Ethan Coen erinnert sich: "Es war sehr amüsant zuzusehen, wie Billy Bob und Michael während der Takes ihren Kunden Haarschnitte verpassten. Das traurige an der Sache ist, dass Billy Bob ernsthaft glaubt, er habe den Dreh raus. Er ist wie einer dieser Leute, die sich für ihre Rolle eines Boxers in einem Boxerfilm vorbereiten und dann glauben, sie könnten Leute vermöbeln. Ich hatte meinen Spaß, wenn ich sah, wie die armen Statisten auf dem Friseurstuhl immer steifer und unruhiger wurden, als Billy Bob die Arbeit an ihnen aufnahm. Ich mußs sagen, wir bekamen einige ziemlich scheußliche Haarschnitte zu sehen."

Aber von seinen Qualifikationen als Friseur einmal abgesehen, waren die Coens mehr als zufrieden mit ihrem Hauptdarsteller: "Wir sind froh darüber, dass Billy Bob diesen Part angenommen hat. Die Arbeit mit ihm brachte viel Spaß. Obwohl er nicht viel Dialog hatte, erschien er immer fröhlich plappernd am Set. Aber sowie es Zeit für ,Action' war, war er der einsilbige Ed Crane. Perfekt!"

Thornton sagt über seine Arbeit mit den Coens: "Sie sind genauso, wie ich sie mir als Filmemacher vorgestellt habe. Sie haben eine gleichberechtigte Partnerschaft, und ich kommunizierte während des Drehs mit beiden. Ich weiß noch genau, wie ich am Anfang dachte, dass ich immer acht geben mußs, nicht einen von beiden zu benachteiligen. Sie sind immer ruhig, und sie sprechen alles miteinander durch und tauschen Ideen aus. Sie sind ein perfekt eingespieltes Team und wollen beide das gleiche von einem Schauspieler. Ich liebe ihren Sinn für Humor. Als wir uns über meine Figur unterhielten, sprachen sie über den Fakt, dass sie Ed als ,modernen Mann' sehen. Wenn ich sie fragte, wie ich eine Szene zu spielen hatte, sagten sie nur: Sei wie Ed, und ich wusste, was sie damit meinten. Die Arbeit mit ihnen war wunderbar."

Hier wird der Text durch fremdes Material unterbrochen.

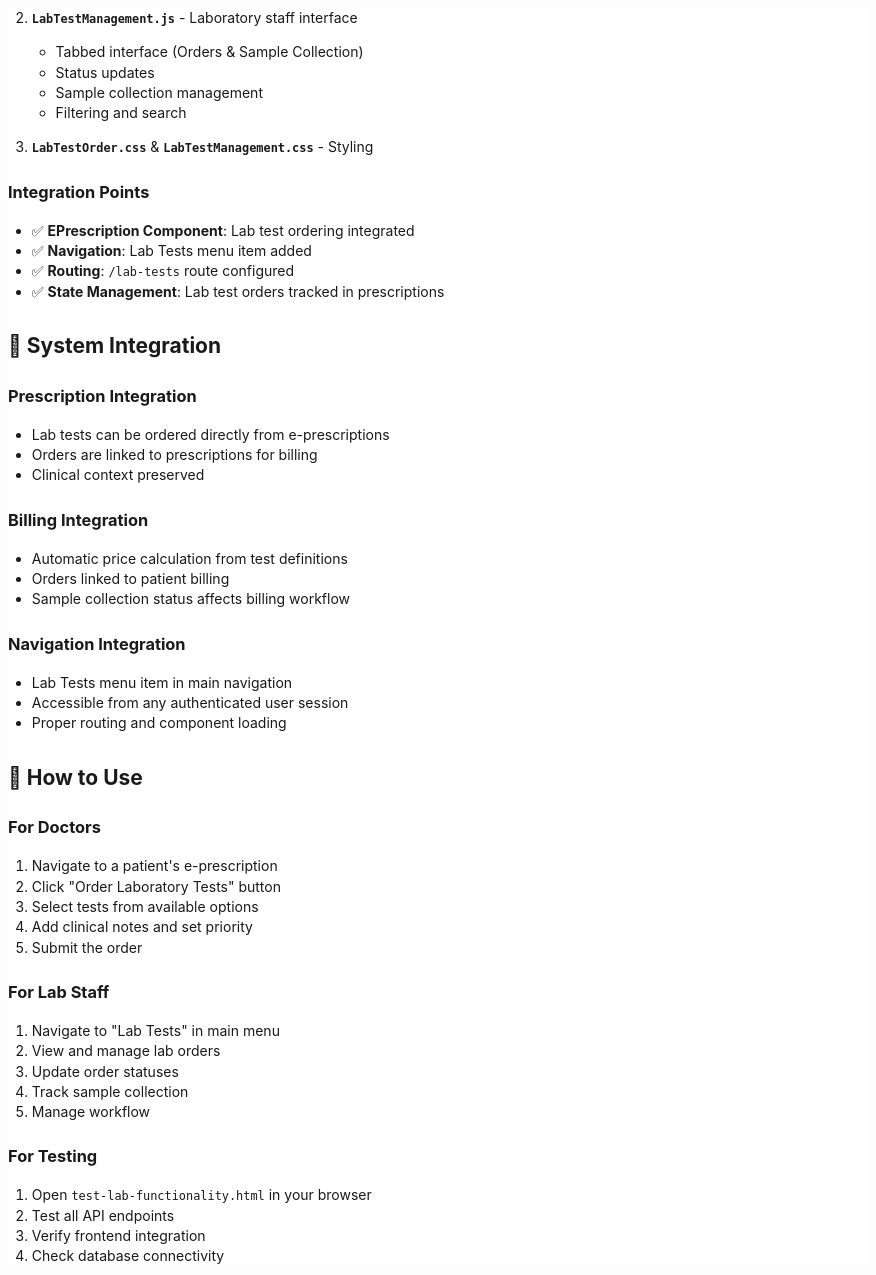 2. **`LabTestManagement.js`** - Laboratory staff interface
   - Tabbed interface (Orders & Sample Collection)
   - Status updates
   - Sample collection management
   - Filtering and search

3. **`LabTestOrder.css`** & **`LabTestManagement.css`** - Styling

### Integration Points
- ✅ **EPrescription Component**: Lab test ordering integrated
- ✅ **Navigation**: Lab Tests menu item added
- ✅ **Routing**: `/lab-tests` route configured
- ✅ **State Management**: Lab test orders tracked in prescriptions

## 🔗 System Integration

### Prescription Integration
- Lab tests can be ordered directly from e-prescriptions
- Orders are linked to prescriptions for billing
- Clinical context preserved

### Billing Integration
- Automatic price calculation from test definitions
- Orders linked to patient billing
- Sample collection status affects billing workflow

### Navigation Integration
- Lab Tests menu item in main navigation
- Accessible from any authenticated user session
- Proper routing and component loading

## 🚀 How to Use

### For Doctors
1. Navigate to a patient's e-prescription
2. Click "Order Laboratory Tests" button
3. Select tests from available options
4. Add clinical notes and set priority
5. Submit the order

### For Lab Staff
1. Navigate to "Lab Tests" in main menu
2. View and manage lab orders
3. Update order statuses
4. Track sample collection
5. Manage workflow

### For Testing
1. Open `test-lab-functionality.html` in your browser
2. Test all API endpoints
3. Verify frontend integration
4. Check database connectivity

Über Frances McDormand ist Thornton ebenfalls voll des Lobes: "Erst einmal macht die Arbeit mit Fran viel Spaß. Sie nimmt die Dinge leicht. Es macht Spaß, in ihrer Nähe zu sein. Sie ist ein toller Typ. Wenn man mich nach meinen fünf Lieblingsschauspielerinnen fragen würde, wäre sie auf jeden Fall mit dabei." McDormand merkt an: "Ich war völlig fasziniert, wie Billy ganze Szenen spielte, ohne ein Wort zu sagen. Er atmet und raucht - und das ist es. Und trotzdem ist seine Bandbreite atemberaubend. Immer wenn man ihn in The Man Who Wasn't There sieht, ist man elektrisiert und will wissen, wie die Sache weitergeht."

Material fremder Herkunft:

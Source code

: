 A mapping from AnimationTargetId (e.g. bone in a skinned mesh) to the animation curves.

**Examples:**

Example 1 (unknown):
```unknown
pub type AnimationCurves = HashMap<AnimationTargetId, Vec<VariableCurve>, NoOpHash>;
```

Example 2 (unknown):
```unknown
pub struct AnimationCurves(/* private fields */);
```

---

"Billy Bob hat so viel Erfahrung", merkt James Gandolfini an. "Ab und zu machte er Andeutungen, wie man eine Szene anders spielen könnte. Und ich habe jedes Mal zugehört." Die gesamte Erfahrung am Set war für Gandolfini großartig. "Ich bin die Arbeit beim Fernsehen gewohnt, wo alles immer sehr schnell gehen mußs. Bei diesem Dreh war das Tempo langsamer. Man könnte Ethan und Joel beinahe als entspannt bezeichnen. Sie sind intelligent und sehr freundlich. Selbst wenn sie eine gewalttätige Szene drehen, ist die Atmosphäre fast easygoing."

Katherine Borowitz sagt: "Die Arbeit mit Joel und Ethan ist wundervoll. Es gibt keine Spannung, keine Konflikte." Im Anschluss an die Frisiersalon-Szenen wurde der Dreh von The Man Who Wasn't There nach zehn Wochen am Freitag, den 1. September 2000, abgeschlossen - einen Tag früher als geplant, rechtzeitig zum Labor-Day-Feiertag.